Archaeologists Find That Prehistoric Stone Circle Has A Hidden Square


Tom Hale

Senior Journalist

clockJun 29 2017, 19:55 UTC

Avebury Stone Circle might need to rethink its name. Kris Daniel/Shutterstock

It turns out that a massive prehistoric stone megalith known as the Avebury stone circle is actually a square.

The megalith was built over a period of centuries around 5,000 years ago near the village of Avebury in Wiltshire, UK. The Neolithic monument is one of the biggest stone henges of its kind in the world, measuring 330 meters (1,082 feet) in diameter. It originally consisted of 100 huge standing stones with a central obelisk. Some of the inner stones measure up to 4.8 meters (15.7 feet) high, with the obelisk measuring 6.4 meters (21 feet) in height.


Using a combination of soil resistance surveys and ground-penetrating radar, archaeologists led by the University of Leicester have now discovered “hidden” missing stones, which show that the earliest structures at the site were in the shape of a square (image below).

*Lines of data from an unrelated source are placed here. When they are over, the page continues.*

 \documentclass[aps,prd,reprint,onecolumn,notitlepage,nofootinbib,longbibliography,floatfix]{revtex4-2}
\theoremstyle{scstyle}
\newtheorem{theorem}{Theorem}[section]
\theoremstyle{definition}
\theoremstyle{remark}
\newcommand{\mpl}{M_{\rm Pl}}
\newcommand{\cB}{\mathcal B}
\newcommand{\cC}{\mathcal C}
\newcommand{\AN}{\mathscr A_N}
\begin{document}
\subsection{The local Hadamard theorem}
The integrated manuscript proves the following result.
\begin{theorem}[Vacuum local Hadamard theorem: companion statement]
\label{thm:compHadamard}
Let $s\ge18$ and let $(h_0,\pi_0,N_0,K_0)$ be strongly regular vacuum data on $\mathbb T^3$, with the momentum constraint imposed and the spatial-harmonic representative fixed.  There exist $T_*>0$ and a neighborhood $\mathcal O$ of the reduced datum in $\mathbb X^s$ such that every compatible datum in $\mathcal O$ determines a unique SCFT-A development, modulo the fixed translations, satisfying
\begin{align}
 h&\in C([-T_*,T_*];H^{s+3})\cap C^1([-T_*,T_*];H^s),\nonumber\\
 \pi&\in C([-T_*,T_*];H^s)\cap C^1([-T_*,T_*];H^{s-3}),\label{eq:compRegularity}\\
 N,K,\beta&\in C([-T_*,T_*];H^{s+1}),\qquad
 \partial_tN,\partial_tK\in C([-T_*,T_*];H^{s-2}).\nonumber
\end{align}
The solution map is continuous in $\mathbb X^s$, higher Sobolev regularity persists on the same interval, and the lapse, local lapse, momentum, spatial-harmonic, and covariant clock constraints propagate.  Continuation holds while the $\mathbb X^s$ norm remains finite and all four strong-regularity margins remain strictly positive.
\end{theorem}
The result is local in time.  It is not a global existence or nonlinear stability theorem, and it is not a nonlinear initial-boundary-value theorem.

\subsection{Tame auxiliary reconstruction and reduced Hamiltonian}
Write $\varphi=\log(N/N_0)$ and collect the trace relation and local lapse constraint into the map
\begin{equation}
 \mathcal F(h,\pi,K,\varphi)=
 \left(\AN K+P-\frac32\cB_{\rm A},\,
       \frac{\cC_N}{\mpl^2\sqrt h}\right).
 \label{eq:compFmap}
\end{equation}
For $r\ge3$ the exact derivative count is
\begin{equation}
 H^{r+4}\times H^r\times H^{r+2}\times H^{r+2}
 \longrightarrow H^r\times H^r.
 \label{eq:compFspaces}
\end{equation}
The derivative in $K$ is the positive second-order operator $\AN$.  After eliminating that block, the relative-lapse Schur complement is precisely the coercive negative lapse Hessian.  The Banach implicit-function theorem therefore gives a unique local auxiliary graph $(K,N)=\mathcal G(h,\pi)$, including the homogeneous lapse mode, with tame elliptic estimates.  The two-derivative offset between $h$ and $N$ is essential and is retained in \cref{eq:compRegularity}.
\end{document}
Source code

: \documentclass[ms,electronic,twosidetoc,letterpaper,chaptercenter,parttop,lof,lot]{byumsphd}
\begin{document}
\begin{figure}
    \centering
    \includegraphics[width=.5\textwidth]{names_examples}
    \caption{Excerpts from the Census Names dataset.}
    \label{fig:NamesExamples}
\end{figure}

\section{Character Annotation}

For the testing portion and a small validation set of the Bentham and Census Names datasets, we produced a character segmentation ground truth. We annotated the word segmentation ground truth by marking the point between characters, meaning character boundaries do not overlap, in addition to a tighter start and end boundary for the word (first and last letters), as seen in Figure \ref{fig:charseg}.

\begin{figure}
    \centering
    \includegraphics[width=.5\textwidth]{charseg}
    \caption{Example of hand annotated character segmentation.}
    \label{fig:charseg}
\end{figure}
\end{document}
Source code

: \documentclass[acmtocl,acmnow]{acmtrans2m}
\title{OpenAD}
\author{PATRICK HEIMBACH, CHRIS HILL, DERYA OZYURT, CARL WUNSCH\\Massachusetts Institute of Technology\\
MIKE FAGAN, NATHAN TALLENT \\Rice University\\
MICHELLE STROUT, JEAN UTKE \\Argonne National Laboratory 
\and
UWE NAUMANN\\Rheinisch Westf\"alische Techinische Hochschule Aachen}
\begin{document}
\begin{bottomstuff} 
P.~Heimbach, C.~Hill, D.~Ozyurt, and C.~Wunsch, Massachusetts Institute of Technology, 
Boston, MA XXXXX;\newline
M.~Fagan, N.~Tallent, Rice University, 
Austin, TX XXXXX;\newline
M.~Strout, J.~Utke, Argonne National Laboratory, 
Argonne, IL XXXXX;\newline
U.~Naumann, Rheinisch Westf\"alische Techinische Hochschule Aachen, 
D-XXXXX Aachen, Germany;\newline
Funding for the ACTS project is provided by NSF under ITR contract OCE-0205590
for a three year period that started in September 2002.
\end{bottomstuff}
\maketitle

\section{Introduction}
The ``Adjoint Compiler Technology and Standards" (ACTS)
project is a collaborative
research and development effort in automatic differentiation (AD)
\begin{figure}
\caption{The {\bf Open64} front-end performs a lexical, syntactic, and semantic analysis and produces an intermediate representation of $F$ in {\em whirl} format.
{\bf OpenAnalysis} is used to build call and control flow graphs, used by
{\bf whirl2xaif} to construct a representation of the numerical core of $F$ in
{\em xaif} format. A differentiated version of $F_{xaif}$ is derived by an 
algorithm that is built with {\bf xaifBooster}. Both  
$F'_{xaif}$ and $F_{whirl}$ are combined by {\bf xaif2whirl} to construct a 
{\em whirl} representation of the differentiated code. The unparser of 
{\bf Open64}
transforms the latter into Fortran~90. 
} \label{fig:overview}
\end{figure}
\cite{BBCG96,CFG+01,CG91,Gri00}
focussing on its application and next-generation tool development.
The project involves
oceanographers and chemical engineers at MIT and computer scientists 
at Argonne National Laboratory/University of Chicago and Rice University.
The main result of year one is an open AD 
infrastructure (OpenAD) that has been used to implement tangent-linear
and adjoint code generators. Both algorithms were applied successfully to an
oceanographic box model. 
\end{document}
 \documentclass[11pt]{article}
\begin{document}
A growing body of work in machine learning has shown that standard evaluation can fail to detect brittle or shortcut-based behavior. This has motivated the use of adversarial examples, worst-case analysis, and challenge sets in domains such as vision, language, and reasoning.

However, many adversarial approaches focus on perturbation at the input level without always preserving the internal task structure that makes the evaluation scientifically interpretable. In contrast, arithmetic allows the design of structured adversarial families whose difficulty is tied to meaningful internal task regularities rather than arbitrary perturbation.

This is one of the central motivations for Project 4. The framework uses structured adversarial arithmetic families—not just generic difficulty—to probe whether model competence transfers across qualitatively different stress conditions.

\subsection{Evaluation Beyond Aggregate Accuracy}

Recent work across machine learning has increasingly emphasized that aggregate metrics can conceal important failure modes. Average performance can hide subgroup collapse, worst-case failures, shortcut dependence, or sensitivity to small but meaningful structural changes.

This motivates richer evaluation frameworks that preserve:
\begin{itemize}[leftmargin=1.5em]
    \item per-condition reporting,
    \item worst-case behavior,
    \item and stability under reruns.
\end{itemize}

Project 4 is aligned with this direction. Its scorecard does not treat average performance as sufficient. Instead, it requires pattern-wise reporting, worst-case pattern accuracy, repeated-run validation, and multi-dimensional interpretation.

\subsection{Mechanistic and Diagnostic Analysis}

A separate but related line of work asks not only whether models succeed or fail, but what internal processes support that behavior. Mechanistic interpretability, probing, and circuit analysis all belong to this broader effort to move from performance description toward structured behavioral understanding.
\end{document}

“Our research has revealed previously unknown megaliths inside the world-famous Avebury stone circle," Dr Mark Gillings, academic director and reader in archaeology in the university's School of Archaeology and Ancient History, said in a statement. "We have detected and mapped a series of prehistoric standing stones that were subsequently hidden and buried, along with the positions of others likely destroyed during the 17th and 18th centuries. Together, these reveal a striking and apparently unique square megalithic monument within the Avebury circles that has the potential to be one of the very earliest structures on this remarkable site.”

Digital illustration showing the original square monument. University of Leicester

This theory of hidden stones has been gaining momentum since the first major excavation of the site by archaeologist and marmalade mogul Alexander Keiller in 1939. He funded this excavation, along with many other archeological projects, using money from his highly successful marmalade business. You know, as you do.


“Our careful program of geophysical survey has finally completed the work begun by Keiller," said Dr Joshua Pollard from the University of Southampton. "It has shown the line of stones he identified was one side of a square of megaliths about 30m across and enclosing the Obelisk."

Pollard added: “Megalithic circles are well known from the time when Avebury was built during the late Neolithic (3rd millennium BC), but square megalithic settings of this scale and complexity are highly unusual.”

Much like its more renowned cousin, the Stonehenge monument, nobody is actually certain why Neolithic people built the Avebury monument. Theories about its original function range from the viable to the downright ludicrous, such as one that says it was built by Native Americans. The researchers from the University of Leicester believe the square megalithic might have commemorated the location of an early Neolithic house from a founding settlement.